What you are asked to do -> What you hand back must match the records word for word, with no pictures.
□ □ □ □ □ □ □
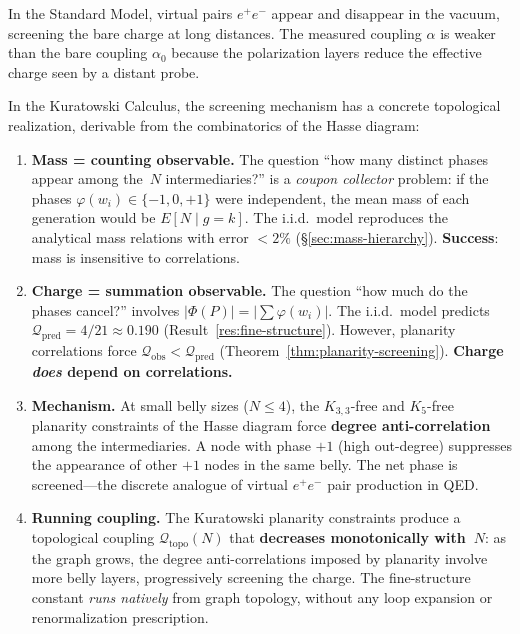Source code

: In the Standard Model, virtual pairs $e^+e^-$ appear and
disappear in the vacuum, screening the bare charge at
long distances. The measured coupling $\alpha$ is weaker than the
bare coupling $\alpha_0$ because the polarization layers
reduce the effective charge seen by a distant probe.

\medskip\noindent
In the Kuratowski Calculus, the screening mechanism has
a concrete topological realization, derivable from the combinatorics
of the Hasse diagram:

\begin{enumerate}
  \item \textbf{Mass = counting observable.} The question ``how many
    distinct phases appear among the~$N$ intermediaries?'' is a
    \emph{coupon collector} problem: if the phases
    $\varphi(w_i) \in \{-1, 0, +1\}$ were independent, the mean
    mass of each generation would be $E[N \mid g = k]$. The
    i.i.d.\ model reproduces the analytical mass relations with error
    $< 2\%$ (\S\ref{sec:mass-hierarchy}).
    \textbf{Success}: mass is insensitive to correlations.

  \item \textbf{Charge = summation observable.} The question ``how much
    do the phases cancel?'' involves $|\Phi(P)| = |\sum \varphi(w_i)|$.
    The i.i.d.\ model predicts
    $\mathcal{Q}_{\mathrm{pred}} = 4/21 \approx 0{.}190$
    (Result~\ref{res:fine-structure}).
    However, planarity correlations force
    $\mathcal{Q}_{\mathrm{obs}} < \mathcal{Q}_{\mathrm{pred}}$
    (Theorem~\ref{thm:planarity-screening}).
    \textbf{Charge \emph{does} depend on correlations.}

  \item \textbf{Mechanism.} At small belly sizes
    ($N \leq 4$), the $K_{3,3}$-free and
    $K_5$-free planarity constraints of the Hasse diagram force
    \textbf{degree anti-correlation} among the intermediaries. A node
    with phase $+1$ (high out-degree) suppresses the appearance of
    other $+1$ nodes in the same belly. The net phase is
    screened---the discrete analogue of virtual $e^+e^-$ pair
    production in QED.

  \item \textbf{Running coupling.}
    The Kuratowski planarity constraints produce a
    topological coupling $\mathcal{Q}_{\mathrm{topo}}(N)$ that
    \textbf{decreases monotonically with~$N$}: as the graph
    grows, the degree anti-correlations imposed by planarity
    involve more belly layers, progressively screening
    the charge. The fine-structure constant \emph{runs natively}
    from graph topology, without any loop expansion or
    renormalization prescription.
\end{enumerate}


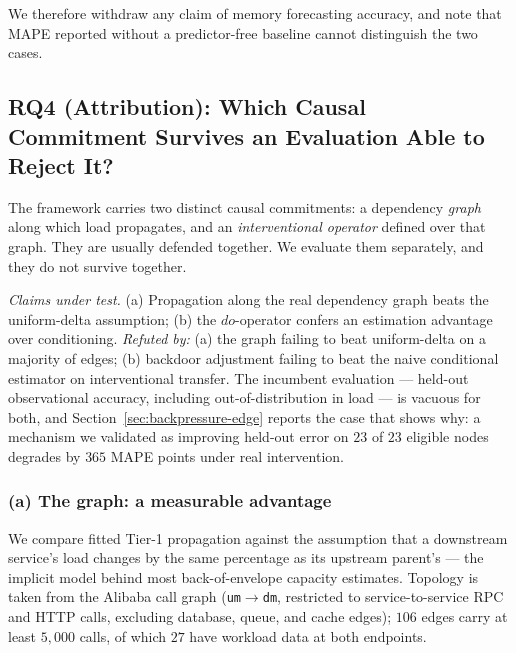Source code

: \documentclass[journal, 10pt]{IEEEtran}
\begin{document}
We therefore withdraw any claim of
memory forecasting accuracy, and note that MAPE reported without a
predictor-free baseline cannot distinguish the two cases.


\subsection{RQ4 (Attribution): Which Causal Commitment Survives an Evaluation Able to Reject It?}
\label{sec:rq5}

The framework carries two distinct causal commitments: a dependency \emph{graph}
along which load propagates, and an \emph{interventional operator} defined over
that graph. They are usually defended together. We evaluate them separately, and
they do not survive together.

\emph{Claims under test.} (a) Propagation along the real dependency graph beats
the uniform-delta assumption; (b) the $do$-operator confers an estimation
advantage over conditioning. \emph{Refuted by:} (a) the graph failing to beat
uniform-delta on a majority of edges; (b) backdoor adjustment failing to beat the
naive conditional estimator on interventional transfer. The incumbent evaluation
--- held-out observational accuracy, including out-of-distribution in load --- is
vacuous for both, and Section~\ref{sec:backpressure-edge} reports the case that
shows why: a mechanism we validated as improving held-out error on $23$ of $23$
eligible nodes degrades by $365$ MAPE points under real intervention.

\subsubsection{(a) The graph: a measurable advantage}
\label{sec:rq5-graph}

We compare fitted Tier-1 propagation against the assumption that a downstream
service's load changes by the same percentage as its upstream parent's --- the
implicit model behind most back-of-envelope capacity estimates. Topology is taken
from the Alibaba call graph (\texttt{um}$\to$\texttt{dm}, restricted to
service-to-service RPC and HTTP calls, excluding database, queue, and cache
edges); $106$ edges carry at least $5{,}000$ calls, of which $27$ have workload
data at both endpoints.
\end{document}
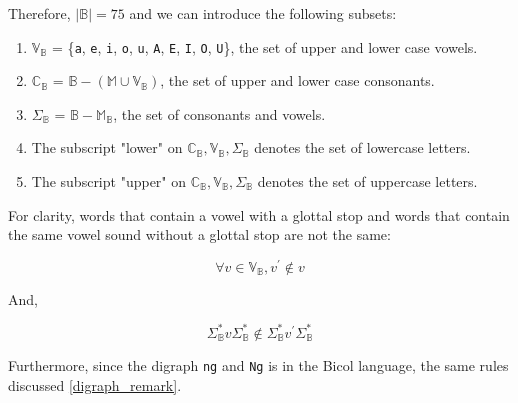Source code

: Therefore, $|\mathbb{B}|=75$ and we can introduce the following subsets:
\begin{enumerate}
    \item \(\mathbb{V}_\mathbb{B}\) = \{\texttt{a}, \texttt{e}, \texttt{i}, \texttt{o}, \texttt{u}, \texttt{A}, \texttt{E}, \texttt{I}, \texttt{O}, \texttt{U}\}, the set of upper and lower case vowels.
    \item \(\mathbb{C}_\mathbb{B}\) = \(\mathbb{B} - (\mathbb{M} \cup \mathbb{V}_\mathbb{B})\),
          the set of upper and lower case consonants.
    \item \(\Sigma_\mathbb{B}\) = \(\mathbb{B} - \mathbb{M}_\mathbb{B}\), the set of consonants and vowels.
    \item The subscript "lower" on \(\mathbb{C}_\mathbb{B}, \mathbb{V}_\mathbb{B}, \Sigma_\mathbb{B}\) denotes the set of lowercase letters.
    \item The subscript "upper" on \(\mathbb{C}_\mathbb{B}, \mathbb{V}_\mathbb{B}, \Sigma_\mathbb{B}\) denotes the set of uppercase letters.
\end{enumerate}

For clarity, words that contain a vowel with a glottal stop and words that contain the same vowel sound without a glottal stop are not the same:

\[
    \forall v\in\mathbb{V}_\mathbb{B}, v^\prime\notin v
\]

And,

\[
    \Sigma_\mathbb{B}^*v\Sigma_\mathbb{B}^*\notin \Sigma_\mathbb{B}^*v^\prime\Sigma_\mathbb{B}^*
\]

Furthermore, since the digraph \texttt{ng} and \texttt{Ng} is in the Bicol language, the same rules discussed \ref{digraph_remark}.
□ □ □ □ □ □ □
Solution to the exercise ->
Source code

: In the Standard Model, virtual pairs $e^+e^-$ appear and
disappear in the vacuum, screening the bare charge at
long distances. The measured coupling $\alpha$ is weaker than the
bare coupling $\alpha_0$ because the polarization layers
reduce the effective charge seen by a distant probe.

\medskip\noindent
In the Kuratowski Calculus, the screening mechanism has
a concrete topological realization, derivable from the combinatorics
of the Hasse diagram:

\begin{enumerate}
  \item \textbf{Mass = counting observable.} The question ``how many
    distinct phases appear among the~$N$ intermediaries?'' is a
    \emph{coupon collector} problem: if the phases
    $\varphi(w_i) \in \{-1, 0, +1\}$ were independent, the mean
    mass of each generation would be $E[N \mid g = k]$. The
    i.i.d.\ model reproduces the analytical mass relations with error
    $< 2\%$ (\S\ref{sec:mass-hierarchy}).
    \textbf{Success}: mass is insensitive to correlations.

  \item \textbf{Charge = summation observable.} The question ``how much
    do the phases cancel?'' involves $|\Phi(P)| = |\sum \varphi(w_i)|$.
    The i.i.d.\ model predicts
    $\mathcal{Q}_{\mathrm{pred}} = 4/21 \approx 0{.}190$
    (Result~\ref{res:fine-structure}).
    However, planarity correlations force
    $\mathcal{Q}_{\mathrm{obs}} < \mathcal{Q}_{\mathrm{pred}}$
    (Theorem~\ref{thm:planarity-screening}).
    \textbf{Charge \emph{does} depend on correlations.}

  \item \textbf{Mechanism.} At small belly sizes
    ($N \leq 4$), the $K_{3,3}$-free and
    $K_5$-free planarity constraints of the Hasse diagram force
    \textbf{degree anti-correlation} among the intermediaries. A node
    with phase $+1$ (high out-degree) suppresses the appearance of
    other $+1$ nodes in the same belly. The net phase is
    screened---the discrete analogue of virtual $e^+e^-$ pair
    production in QED.

  \item \textbf{Running coupling.}
    The Kuratowski planarity constraints produce a
    topological coupling $\mathcal{Q}_{\mathrm{topo}}(N)$ that
    \textbf{decreases monotonically with~$N$}: as the graph
    grows, the degree anti-correlations imposed by planarity
    involve more belly layers, progressively screening
    the charge. The fine-structure constant \emph{runs natively}
    from graph topology, without any loop expansion or
    renormalization prescription.
\end{enumerate}


Source code

: \documentclass[journal, 10pt]{IEEEtran}
\begin{document}
We therefore withdraw any claim of
memory forecasting accuracy, and note that MAPE reported without a
predictor-free baseline cannot distinguish the two cases.


\subsection{RQ4 (Attribution): Which Causal Commitment Survives an Evaluation Able to Reject It?}
\label{sec:rq5}

The framework carries two distinct causal commitments: a dependency \emph{graph}
along which load propagates, and an \emph{interventional operator} defined over
that graph. They are usually defended together. We evaluate them separately, and
they do not survive together.

\emph{Claims under test.} (a) Propagation along the real dependency graph beats
the uniform-delta assumption; (b) the $do$-operator confers an estimation
advantage over conditioning. \emph{Refuted by:} (a) the graph failing to beat
uniform-delta on a majority of edges; (b) backdoor adjustment failing to beat the
naive conditional estimator on interventional transfer. The incumbent evaluation
--- held-out observational accuracy, including out-of-distribution in load --- is
vacuous for both, and Section~\ref{sec:backpressure-edge} reports the case that
shows why: a mechanism we validated as improving held-out error on $23$ of $23$
eligible nodes degrades by $365$ MAPE points under real intervention.

\subsubsection{(a) The graph: a measurable advantage}
\label{sec:rq5-graph}

We compare fitted Tier-1 propagation against the assumption that a downstream
service's load changes by the same percentage as its upstream parent's --- the
implicit model behind most back-of-envelope capacity estimates. Topology is taken
from the Alibaba call graph (\texttt{um}$\to$\texttt{dm}, restricted to
service-to-service RPC and HTTP calls, excluding database, queue, and cache
edges); $106$ edges carry at least $5{,}000$ calls, of which $27$ have workload
data at both endpoints.
\end{document}
Source code

: Therefore, $|\mathbb{B}|=75$ and we can introduce the following subsets:
\begin{enumerate}
    \item \(\mathbb{V}_\mathbb{B}\) = \{\texttt{a}, \texttt{e}, \texttt{i}, \texttt{o}, \texttt{u}, \texttt{A}, \texttt{E}, \texttt{I}, \texttt{O}, \texttt{U}\}, the set of upper and lower case vowels.
    \item \(\mathbb{C}_\mathbb{B}\) = \(\mathbb{B} - (\mathbb{M} \cup \mathbb{V}_\mathbb{B})\),
          the set of upper and lower case consonants.
    \item \(\Sigma_\mathbb{B}\) = \(\mathbb{B} - \mathbb{M}_\mathbb{B}\), the set of consonants and vowels.
    \item The subscript "lower" on \(\mathbb{C}_\mathbb{B}, \mathbb{V}_\mathbb{B}, \Sigma_\mathbb{B}\) denotes the set of lowercase letters.
    \item The subscript "upper" on \(\mathbb{C}_\mathbb{B}, \mathbb{V}_\mathbb{B}, \Sigma_\mathbb{B}\) denotes the set of uppercase letters.
\end{enumerate}

For clarity, words that contain a vowel with a glottal stop and words that contain the same vowel sound without a glottal stop are not the same:

\[
    \forall v\in\mathbb{V}_\mathbb{B}, v^\prime\notin v
\]

And,

\[
    \Sigma_\mathbb{B}^*v\Sigma_\mathbb{B}^*\notin \Sigma_\mathbb{B}^*v^\prime\Sigma_\mathbb{B}^*
\]

Furthermore, since the digraph \texttt{ng} and \texttt{Ng} is in the Bicol language, the same rules discussed \ref{digraph_remark}.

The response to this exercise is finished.